One of the incidental pleasures of reading Shakespeare’s sonnets is finding rhymes that give us clues about Elizabethan English. One of these occurs in the first four lines of the entire collection:
From fairest creatures we desire increase,
That thereby beauty’s rose might never die,
But as the riper should by time decease,
His tender heir might bear his memory:
“Die” and “memory” are clearly not “eye rhymes.” In Shakespeare’s day, these two vowels would have been pronounced with a somewhat closer pair of vowels, probably something like ɘi for “die” and i: “memory.” So this would have been a more plausible oblique rhyme than it is today (for most American and British accents).
Such wordplay has been an excellent tool for historical linguists, validating important hypotheses about the Great Vowel Shift, the pronunciation of Middle English and other developments. So I sometimes wonder if, hypothetically speaking, historical linguists hundreds of years from now could deduce anything important from rhymes in our era.
Of course, it’s likely that such scholars will have far, far more written and recorded evidence of how their ancestors spoke than we do. But if, tragically, the entire internet were wiped clean and some future prescriptivist dictator were to destroy all writing about linguistics, would rhymes reveal anything about 21st-Century English speakers?
It likely depends, of course, on how much the language changes.

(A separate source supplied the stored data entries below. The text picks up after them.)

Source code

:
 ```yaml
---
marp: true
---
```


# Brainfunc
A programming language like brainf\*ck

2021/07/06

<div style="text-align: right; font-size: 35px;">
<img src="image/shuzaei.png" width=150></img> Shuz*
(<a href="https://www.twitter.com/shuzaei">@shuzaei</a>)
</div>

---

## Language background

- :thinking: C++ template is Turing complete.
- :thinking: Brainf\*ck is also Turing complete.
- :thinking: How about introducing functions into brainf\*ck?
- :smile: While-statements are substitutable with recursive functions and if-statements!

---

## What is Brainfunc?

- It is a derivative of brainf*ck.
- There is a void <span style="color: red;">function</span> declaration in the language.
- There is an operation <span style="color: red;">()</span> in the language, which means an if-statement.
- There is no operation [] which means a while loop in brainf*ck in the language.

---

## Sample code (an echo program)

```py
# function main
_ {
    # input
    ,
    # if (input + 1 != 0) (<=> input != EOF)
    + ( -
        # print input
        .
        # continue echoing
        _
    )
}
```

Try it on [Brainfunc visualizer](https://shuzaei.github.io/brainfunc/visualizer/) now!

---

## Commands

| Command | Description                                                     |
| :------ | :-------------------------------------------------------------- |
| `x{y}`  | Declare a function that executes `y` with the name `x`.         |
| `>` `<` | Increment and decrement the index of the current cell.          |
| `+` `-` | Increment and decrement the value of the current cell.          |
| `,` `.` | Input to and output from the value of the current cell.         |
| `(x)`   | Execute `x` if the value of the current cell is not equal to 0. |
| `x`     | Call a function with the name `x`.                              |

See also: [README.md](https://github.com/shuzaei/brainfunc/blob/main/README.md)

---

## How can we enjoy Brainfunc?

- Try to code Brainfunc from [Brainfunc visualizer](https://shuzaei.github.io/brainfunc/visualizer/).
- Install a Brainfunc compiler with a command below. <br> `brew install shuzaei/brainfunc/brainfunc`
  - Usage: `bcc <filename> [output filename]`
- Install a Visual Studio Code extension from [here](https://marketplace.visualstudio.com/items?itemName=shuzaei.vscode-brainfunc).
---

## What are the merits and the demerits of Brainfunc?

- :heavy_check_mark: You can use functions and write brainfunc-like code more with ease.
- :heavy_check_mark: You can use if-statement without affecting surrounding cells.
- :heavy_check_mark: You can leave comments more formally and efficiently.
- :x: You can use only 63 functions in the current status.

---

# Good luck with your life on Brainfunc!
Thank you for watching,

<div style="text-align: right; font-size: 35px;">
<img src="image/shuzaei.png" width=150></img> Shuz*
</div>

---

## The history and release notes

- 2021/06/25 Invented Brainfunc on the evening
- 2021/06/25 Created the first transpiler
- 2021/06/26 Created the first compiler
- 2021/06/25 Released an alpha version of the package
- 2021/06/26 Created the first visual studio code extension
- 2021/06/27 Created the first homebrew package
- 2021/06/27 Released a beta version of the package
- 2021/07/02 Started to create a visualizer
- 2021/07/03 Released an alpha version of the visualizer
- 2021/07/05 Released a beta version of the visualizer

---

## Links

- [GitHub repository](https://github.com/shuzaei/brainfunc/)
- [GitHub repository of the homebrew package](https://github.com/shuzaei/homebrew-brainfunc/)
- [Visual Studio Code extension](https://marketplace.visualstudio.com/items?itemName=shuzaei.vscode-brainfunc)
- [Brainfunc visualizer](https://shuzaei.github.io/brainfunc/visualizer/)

One would also have to rely mostly on song lyrics, since rhyming poetry is not exactly the dominant literary form of the 2000’s. And although I can’t say what kind of pronunciations 25th-Century English speakers would find unusual, I can think of a few examples of lyrics that say something interesting about particular dialects of English.
Take, for instance, this snippet from Kanye West’s “Gold Digger:”
Eighteen years, eighteen years
And on her 18th birthday he found out it wasn’t his
West here rhymes “years” and “his,” because in some varieties of African-American English, the two vowels in these words are nearly neutralized in phrase-final or emphatic positions. The vowel in “his” is tensed and becomes something of a centering diphthong along the lines of iɪ, making it sound quite close to the vowel in “years.”
Of course, you would need more evidence to actually deduce this. Technically, this rhyme might also work for certain British accents, but for the opposite reason: the vowel in “years” can become a long monopthong with a similar quality to “his” (i.e. ɪ:). Which points out the main caveat of relying on rhymes: they can never serve as the sole piece of evidence in detective work like this.
Can anyone think of other contemporary lyric rhymes that suggest salient things about English today?